Today, travel has become an essential part of our lives. The sense of migration is no more the idea of settling and changing ways of life and environment from native to foreign. It is more like the stops in between, the stop between two journeys. This phenomenon questions our identity and the notion of belonging to one place and existence in between. The global context and the pressure to become part of the global system make our everyday needs mutate in order to satisfy the new desires and necessities.
The “Migration Addicts” traveling exhibition started in Shanghai in April, 2005. It started as an initiative by a few artists and I in response to the specific locality of ddm warehouse and the whole North Bund area. This area has become the field for new, overnight growing skyscrapers as a symbol of what is going on, not only in this specific part of Shanghai, but pretty much in the whole country, taking Shanghai as a model of success in economic development. Conflict between visual city effects, the city’s content, cultural values, social infrastructure and the city’s kitchness are the issues that these artists were/are faced with. Next stop, Sinagpore…
Cities in Asia are facing similar issues in the last decade. Rapid development and economic power are turning the cities into metropolises and losing their own independent critical standpoints towards the process of globalization. These Asian cities are usually taking Western models as a social structure to copy.
Wherever we go, the first impression that we get about the unknown country is its airport, the very first physical impression that cannot be replaced with the virtual worldwide-web experience.
The space in between, the space between the actual destinations where the laws in flux, where the physical borders are set, the airport is a symbol of this culture. Singapore is a tourist country with over eight million visitors per year. Singapore, historically, was a port between Europe and East Asia. Today it is one of the most connected cities in Asia in terms of air and sea. It has turned into a hotel country that attracts people from all over the world.
An airport, as an essential point of arrival and departure, could be taken as an island—the island where you feel free but each step you take, every procedure you follow, is according to strict laws. The metaphor of the airport could be taken as a symbol of the Singapore city-state island. The place with its own laws, traditions and standards. Its architecture, its services, facilities and clean environment, these characteristics can already tell you a lot about the place that you are about to step into. All that you need and desire can be satisfied: swimming pools, restaurants, hotels, shopping… everything that you can think of in between destinations, while you are waiting during layover time.
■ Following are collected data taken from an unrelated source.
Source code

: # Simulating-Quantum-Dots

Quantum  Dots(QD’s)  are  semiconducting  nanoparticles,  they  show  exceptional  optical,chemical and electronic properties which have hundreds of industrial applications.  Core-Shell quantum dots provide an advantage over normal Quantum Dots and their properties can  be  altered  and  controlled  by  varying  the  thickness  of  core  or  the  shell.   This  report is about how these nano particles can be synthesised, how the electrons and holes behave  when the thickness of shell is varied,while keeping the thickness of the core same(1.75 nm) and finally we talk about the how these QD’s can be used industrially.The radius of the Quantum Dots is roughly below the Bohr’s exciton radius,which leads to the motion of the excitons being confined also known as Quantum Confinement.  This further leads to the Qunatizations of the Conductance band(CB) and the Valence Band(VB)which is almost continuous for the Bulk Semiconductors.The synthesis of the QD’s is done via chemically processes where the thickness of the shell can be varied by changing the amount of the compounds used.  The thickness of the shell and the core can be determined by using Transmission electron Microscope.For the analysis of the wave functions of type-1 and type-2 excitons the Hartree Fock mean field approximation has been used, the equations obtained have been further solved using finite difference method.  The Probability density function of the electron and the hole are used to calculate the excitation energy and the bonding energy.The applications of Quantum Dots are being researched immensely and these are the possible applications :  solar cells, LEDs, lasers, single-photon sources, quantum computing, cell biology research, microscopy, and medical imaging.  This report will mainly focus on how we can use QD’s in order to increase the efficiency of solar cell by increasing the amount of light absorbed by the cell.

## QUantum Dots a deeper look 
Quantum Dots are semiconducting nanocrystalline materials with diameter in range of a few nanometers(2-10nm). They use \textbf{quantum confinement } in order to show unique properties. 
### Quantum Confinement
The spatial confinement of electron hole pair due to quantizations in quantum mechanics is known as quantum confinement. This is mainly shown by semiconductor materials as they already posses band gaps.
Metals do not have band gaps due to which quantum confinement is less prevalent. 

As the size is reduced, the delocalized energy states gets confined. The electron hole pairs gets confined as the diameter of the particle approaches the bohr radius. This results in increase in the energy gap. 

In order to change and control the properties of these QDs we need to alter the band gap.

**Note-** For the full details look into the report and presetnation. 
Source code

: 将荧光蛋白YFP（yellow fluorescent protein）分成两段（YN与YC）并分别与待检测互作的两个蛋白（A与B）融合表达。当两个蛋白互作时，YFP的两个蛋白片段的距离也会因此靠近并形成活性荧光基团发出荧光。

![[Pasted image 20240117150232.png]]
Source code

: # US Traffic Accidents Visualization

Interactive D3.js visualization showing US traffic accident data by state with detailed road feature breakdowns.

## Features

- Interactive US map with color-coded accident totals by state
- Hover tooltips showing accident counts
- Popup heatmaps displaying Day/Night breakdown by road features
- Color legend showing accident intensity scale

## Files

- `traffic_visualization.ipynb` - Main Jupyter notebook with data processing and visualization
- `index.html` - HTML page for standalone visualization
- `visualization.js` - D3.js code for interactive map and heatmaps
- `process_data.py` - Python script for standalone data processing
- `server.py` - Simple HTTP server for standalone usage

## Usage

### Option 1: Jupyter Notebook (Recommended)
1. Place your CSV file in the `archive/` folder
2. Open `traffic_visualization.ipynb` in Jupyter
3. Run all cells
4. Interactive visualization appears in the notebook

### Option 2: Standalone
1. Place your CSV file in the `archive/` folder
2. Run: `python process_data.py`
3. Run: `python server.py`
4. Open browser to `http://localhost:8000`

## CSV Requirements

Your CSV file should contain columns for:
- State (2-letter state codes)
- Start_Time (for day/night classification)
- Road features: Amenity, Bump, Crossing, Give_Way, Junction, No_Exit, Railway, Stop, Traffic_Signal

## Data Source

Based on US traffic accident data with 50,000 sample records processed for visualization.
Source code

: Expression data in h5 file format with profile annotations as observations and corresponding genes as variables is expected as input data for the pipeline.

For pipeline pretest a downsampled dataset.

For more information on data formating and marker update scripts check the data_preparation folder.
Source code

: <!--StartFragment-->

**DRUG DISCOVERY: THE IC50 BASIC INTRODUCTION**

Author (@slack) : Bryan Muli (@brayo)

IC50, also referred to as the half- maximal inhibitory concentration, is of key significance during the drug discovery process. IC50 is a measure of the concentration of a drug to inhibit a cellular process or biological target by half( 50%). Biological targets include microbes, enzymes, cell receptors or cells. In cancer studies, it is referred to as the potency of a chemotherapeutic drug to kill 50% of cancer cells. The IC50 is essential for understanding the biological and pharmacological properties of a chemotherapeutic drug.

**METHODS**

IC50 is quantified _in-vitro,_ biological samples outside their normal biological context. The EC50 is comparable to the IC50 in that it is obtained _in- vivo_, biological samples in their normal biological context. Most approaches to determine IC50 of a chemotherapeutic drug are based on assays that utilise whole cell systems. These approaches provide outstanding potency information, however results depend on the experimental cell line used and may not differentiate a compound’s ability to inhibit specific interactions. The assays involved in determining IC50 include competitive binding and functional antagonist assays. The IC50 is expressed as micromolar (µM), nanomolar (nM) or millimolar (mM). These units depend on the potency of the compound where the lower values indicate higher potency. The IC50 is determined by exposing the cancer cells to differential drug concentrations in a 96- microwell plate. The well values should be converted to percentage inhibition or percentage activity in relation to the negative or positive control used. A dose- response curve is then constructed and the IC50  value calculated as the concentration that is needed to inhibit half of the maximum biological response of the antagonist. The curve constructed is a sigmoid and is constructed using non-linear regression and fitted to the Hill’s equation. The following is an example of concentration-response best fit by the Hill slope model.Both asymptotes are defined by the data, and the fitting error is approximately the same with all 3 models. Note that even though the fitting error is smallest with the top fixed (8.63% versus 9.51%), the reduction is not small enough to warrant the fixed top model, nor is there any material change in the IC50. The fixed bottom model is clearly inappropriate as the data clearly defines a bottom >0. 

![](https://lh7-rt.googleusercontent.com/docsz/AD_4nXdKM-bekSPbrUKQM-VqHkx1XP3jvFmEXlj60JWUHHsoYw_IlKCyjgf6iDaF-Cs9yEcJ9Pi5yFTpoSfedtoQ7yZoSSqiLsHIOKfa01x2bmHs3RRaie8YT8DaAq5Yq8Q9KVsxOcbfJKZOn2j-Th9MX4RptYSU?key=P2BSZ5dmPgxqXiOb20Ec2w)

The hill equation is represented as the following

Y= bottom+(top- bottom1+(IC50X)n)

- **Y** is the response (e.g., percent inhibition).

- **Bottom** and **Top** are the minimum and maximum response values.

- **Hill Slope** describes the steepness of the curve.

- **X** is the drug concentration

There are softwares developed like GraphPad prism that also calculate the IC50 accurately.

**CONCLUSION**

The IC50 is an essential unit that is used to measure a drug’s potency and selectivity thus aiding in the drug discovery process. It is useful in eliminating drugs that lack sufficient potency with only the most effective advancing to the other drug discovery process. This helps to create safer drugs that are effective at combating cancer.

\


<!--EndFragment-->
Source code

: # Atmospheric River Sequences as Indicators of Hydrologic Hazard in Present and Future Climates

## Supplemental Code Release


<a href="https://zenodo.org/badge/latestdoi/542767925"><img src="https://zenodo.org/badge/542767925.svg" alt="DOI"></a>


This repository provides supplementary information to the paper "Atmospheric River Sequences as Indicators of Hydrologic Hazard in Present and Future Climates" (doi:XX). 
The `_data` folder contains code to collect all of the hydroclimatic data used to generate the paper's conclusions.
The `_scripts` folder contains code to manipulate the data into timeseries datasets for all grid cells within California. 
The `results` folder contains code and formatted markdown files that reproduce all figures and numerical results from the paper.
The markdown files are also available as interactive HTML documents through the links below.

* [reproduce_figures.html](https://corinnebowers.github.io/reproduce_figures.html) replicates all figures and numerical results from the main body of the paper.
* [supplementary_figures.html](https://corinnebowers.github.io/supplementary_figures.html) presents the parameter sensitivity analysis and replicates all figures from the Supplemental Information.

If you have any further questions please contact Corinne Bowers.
Airports are places with air conditioning, the same temperature and climate around the world. This led me to think of the environment in a museum. An air-conditioned atmosphere in a white cube. Both are isolated systems and share many similarities. The air-conditioned environment is artificial and safe; that’s why we feel comfortable in both spaces.
The airport in the exhibition could be seen as an island, city-state island. Singapore itself with its system of multi-religious island country in the global system, could be attached to the airport city, obsessed with order and clean white space. The island that we are talking about is not an isolated island but it’s the part of the global networking system of global cities and financial centers that questions existing values.
The exhibition in Sculpture Square has a long history. Its functions have been ever-changing according to the social conditions from the old chapel, to a Chinese restaurant and finally, to an art gallery. This venue will be seen as an island itself. The borderline. By transforming the space into an airport/cultural port, the exhibition will try to create a new relationship with the local community, creating new life and new ideas inside the exhibition.